Ou um liberal que ache que a escola pública é financiada com dinheiro roubado aos contribuintes. É por ele deixar de andar na escola pública que os contribuintes deixam de ser "roubados" para financiar a escola pública? Não.

Ou seja, um socialista não ter acções ou um liberal não andar na escola pública em nada resolve os problemas que os socialistas vêem no capitalismo ou que os liberais vêem no ensino público.

Assim, quando se diz que um socialista não dever ter acções ou um liberal não deve andar na escola pública, isso equivale a dizer que quem não gosta do sistema actual deve suportar todos os defeitos que acham que o sistema tem ("exploração", impostos) mas sem beneficiar das suas vantagens. No fundo, é como alguém marcar um quarto num hotel, reclamar das condições e responderem-lhe "Então vai-te embora - mas pagas à mesma!"

Já agora (talvez não tenha muito a ver com isto, mas talvez tenha), este post do "libertarian" (liberal) Roderick T. Long, Guide for Statists: How to Argue Against Libertarians:

If they advocate the abolition of some government program from which they personally benefit, call them hypocrites.

If they advocate the abolition of some government program from which they don’t personally benefit, call them selfish.

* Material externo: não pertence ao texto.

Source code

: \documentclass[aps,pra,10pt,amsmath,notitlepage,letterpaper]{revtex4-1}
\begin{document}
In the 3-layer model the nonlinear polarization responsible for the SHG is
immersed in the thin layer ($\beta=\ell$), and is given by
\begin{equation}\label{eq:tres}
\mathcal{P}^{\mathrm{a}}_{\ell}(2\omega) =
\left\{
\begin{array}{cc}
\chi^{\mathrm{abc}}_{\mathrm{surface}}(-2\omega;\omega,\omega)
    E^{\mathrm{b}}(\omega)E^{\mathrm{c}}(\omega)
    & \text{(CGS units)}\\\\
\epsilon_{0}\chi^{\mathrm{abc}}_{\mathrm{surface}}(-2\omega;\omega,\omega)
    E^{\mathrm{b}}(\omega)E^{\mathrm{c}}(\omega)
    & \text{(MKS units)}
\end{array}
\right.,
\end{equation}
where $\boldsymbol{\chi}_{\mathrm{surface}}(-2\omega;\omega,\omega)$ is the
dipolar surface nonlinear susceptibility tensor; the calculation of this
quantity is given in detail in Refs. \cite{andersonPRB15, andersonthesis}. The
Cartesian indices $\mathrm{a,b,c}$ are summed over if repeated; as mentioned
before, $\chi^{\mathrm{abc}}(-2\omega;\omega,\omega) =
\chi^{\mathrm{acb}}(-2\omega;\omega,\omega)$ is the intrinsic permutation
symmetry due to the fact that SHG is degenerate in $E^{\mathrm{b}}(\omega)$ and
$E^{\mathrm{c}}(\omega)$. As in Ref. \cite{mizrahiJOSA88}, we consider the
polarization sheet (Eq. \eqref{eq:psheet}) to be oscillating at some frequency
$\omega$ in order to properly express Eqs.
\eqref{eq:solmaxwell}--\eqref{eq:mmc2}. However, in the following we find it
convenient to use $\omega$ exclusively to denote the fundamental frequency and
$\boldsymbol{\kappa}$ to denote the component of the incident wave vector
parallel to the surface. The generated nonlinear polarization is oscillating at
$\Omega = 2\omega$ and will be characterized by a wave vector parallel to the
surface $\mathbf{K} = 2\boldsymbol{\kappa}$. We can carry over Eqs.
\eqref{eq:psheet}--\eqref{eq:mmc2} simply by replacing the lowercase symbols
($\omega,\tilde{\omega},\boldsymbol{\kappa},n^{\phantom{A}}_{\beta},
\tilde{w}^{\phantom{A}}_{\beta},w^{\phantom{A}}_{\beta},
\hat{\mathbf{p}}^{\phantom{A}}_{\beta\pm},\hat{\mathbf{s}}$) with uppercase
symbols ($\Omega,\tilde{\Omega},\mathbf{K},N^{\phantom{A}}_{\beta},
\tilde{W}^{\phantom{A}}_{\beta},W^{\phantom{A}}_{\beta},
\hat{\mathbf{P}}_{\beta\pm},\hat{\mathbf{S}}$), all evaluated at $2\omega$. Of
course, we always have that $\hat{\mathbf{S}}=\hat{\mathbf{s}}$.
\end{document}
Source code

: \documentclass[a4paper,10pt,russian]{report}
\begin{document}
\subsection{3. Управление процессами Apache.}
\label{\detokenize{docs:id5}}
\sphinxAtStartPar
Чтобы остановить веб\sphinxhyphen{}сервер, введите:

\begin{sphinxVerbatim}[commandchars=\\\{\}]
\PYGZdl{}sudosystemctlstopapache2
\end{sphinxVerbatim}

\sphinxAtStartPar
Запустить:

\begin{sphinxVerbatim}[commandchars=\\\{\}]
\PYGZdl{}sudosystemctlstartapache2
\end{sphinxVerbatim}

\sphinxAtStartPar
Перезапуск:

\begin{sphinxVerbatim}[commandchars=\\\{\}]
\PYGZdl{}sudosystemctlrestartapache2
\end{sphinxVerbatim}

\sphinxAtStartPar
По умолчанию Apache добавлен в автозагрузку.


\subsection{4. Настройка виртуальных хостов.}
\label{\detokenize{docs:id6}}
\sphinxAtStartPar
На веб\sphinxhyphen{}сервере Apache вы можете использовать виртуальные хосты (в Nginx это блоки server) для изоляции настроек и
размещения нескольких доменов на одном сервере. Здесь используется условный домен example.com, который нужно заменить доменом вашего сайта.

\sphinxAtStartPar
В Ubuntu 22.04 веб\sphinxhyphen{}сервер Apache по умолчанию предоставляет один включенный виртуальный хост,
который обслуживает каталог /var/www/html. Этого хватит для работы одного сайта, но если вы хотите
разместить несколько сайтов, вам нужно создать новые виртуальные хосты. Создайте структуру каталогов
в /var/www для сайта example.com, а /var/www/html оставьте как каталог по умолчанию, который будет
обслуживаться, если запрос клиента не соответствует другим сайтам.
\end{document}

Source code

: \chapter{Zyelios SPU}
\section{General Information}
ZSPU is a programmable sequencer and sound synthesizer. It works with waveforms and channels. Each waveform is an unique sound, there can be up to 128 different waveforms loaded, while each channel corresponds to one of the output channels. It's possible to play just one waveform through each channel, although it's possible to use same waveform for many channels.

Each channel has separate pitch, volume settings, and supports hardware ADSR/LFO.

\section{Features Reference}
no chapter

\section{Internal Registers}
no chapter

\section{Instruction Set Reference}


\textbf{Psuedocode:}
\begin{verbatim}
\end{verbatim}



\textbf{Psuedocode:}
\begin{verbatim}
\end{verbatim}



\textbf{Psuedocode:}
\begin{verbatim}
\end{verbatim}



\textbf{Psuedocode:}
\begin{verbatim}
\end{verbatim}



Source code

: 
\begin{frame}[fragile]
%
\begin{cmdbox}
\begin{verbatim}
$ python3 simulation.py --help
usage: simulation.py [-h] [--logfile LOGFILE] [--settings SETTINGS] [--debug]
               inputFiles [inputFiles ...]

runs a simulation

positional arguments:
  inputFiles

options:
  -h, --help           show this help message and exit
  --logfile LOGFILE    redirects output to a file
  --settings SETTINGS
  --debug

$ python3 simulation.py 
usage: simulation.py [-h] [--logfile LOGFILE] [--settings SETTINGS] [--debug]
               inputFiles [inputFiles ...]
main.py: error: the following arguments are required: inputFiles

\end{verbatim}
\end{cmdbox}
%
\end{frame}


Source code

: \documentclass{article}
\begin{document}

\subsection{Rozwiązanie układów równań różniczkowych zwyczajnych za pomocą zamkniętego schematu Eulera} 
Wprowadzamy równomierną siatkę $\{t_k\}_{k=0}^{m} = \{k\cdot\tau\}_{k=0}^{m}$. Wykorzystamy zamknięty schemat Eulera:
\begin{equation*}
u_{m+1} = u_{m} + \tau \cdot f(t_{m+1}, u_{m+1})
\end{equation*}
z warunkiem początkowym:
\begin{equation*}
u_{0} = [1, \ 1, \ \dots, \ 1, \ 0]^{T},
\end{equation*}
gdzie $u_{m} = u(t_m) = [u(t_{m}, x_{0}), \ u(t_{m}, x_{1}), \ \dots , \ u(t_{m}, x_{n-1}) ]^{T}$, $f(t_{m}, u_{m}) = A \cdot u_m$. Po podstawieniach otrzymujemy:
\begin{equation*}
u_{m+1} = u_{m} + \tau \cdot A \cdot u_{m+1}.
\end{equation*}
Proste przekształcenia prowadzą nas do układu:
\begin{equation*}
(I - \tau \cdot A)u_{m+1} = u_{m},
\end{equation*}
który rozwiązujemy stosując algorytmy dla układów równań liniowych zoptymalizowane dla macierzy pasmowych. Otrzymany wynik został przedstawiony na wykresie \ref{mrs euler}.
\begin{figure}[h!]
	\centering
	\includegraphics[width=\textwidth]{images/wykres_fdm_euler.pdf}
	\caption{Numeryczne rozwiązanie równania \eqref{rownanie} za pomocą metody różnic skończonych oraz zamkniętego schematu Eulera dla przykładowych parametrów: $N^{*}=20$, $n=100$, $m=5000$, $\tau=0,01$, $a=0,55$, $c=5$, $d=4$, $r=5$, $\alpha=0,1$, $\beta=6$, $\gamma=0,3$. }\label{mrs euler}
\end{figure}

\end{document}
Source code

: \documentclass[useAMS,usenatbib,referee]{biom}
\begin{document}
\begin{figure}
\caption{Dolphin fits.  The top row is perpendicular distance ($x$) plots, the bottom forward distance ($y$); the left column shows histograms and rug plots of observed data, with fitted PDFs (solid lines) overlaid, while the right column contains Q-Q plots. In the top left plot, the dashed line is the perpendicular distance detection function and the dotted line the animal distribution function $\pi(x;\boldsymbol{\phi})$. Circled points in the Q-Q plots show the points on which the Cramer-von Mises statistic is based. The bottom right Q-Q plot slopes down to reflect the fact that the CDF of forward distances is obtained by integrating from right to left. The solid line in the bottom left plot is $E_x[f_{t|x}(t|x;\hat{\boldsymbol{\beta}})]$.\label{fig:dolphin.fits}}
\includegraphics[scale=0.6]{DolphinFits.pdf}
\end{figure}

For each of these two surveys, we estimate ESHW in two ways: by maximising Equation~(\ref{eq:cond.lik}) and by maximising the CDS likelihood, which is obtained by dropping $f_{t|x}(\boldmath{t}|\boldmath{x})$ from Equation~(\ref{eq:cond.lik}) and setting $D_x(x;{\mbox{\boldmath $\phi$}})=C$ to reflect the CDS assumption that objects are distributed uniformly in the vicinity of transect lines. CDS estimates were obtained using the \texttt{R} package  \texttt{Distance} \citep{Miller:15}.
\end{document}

Imagino que esse post possa ser facilmente virado ao contrário num "Guia para liberais: como argumentar contra socialistas":
Se eles são contra algum "privilégio" de que eles próprios beneficiam, chamem-lhes de hipócritas

Se eles são contra algum "privilégio" de que eles próprios não beneficiam, chamem-lhes de invejosos

4 comments:

josé manuel faria said...

Cinco estrelas. Um post a mostrar à direita e à esquerda ortodoxa.

fcr said...

Miguel, são dois dilemas diferentes:

Se o socialista benificia directamente e voluntariamente da alegada exploração que critíca, está a ser hipócrita. Ele pode escolher não investir em acções e não financiar de todo essa exploração.

Se o liberal é obrigado a pagar impostos, mais vale benificiar daquilo que já está pago. Porque ele TAMBÉM paga o ensino público. Se os liberais não pagassem impostos como os outros, aí sim, seria hipocrisia. Mas não é o que sucede.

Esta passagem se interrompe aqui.